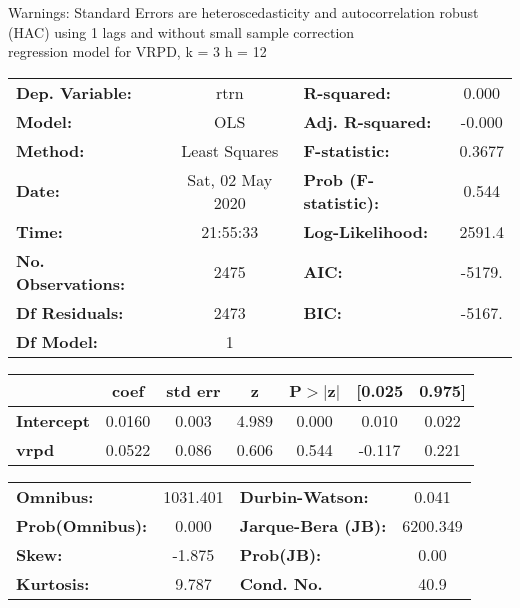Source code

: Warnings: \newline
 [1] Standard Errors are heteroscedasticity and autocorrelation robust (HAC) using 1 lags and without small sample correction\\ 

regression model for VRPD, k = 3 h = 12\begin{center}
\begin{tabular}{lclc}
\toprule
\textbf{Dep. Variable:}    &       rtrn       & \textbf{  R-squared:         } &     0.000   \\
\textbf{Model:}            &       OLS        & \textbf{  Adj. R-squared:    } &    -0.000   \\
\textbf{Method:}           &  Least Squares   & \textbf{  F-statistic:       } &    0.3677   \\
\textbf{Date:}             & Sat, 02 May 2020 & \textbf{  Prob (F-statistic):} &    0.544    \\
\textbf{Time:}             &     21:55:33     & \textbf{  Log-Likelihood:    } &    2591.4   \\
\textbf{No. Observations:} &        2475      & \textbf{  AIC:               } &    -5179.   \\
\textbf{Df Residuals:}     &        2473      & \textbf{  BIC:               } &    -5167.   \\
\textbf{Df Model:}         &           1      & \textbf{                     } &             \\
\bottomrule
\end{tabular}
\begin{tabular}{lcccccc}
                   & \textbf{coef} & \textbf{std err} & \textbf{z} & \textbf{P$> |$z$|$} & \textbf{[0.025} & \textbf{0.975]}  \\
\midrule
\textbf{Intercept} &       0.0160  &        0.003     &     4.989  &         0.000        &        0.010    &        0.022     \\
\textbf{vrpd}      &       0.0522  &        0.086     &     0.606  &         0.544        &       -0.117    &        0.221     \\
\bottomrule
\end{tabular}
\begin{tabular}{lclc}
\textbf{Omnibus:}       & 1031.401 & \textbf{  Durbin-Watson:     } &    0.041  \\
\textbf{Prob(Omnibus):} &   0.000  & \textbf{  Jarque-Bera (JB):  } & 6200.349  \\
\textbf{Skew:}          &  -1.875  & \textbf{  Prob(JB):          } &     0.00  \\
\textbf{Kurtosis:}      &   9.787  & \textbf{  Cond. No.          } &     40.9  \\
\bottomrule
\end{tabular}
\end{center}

________________

An exact repeat of the listing above, pictures excluded, is the answer.

Source code

: Warnings: \newline
 [1] Standard Errors are heteroscedasticity and autocorrelation robust (HAC) using 1 lags and without small sample correction\\ 

regression model for VRPD, k = 3 h = 12\begin{center}
\begin{tabular}{lclc}
\toprule
\textbf{Dep. Variable:}    &       rtrn       & \textbf{  R-squared:         } &     0.000   \\
\textbf{Model:}            &       OLS        & \textbf{  Adj. R-squared:    } &    -0.000   \\
\textbf{Method:}           &  Least Squares   & \textbf{  F-statistic:       } &    0.3677   \\
\textbf{Date:}             & Sat, 02 May 2020 & \textbf{  Prob (F-statistic):} &    0.544    \\
\textbf{Time:}             &     21:55:33     & \textbf{  Log-Likelihood:    } &    2591.4   \\
\textbf{No. Observations:} &        2475      & \textbf{  AIC:               } &    -5179.   \\
\textbf{Df Residuals:}     &        2473      & \textbf{  BIC:               } &    -5167.   \\
\textbf{Df Model:}         &           1      & \textbf{                     } &             \\
\bottomrule
\end{tabular}
\begin{tabular}{lcccccc}
                   & \textbf{coef} & \textbf{std err} & \textbf{z} & \textbf{P$> |$z$|$} & \textbf{[0.025} & \textbf{0.975]}  \\
\midrule
\textbf{Intercept} &       0.0160  &        0.003     &     4.989  &         0.000        &        0.010    &        0.022     \\
\textbf{vrpd}      &       0.0522  &        0.086     &     0.606  &         0.544        &       -0.117    &        0.221     \\
\bottomrule
\end{tabular}
\begin{tabular}{lclc}
\textbf{Omnibus:}       & 1031.401 & \textbf{  Durbin-Watson:     } &    0.041  \\
\textbf{Prob(Omnibus):} &   0.000  & \textbf{  Jarque-Bera (JB):  } & 6200.349  \\
\textbf{Skew:}          &  -1.875  & \textbf{  Prob(JB):          } &     0.00  \\
\textbf{Kurtosis:}      &   9.787  & \textbf{  Cond. No.          } &     40.9  \\
\bottomrule
\end{tabular}
\end{center}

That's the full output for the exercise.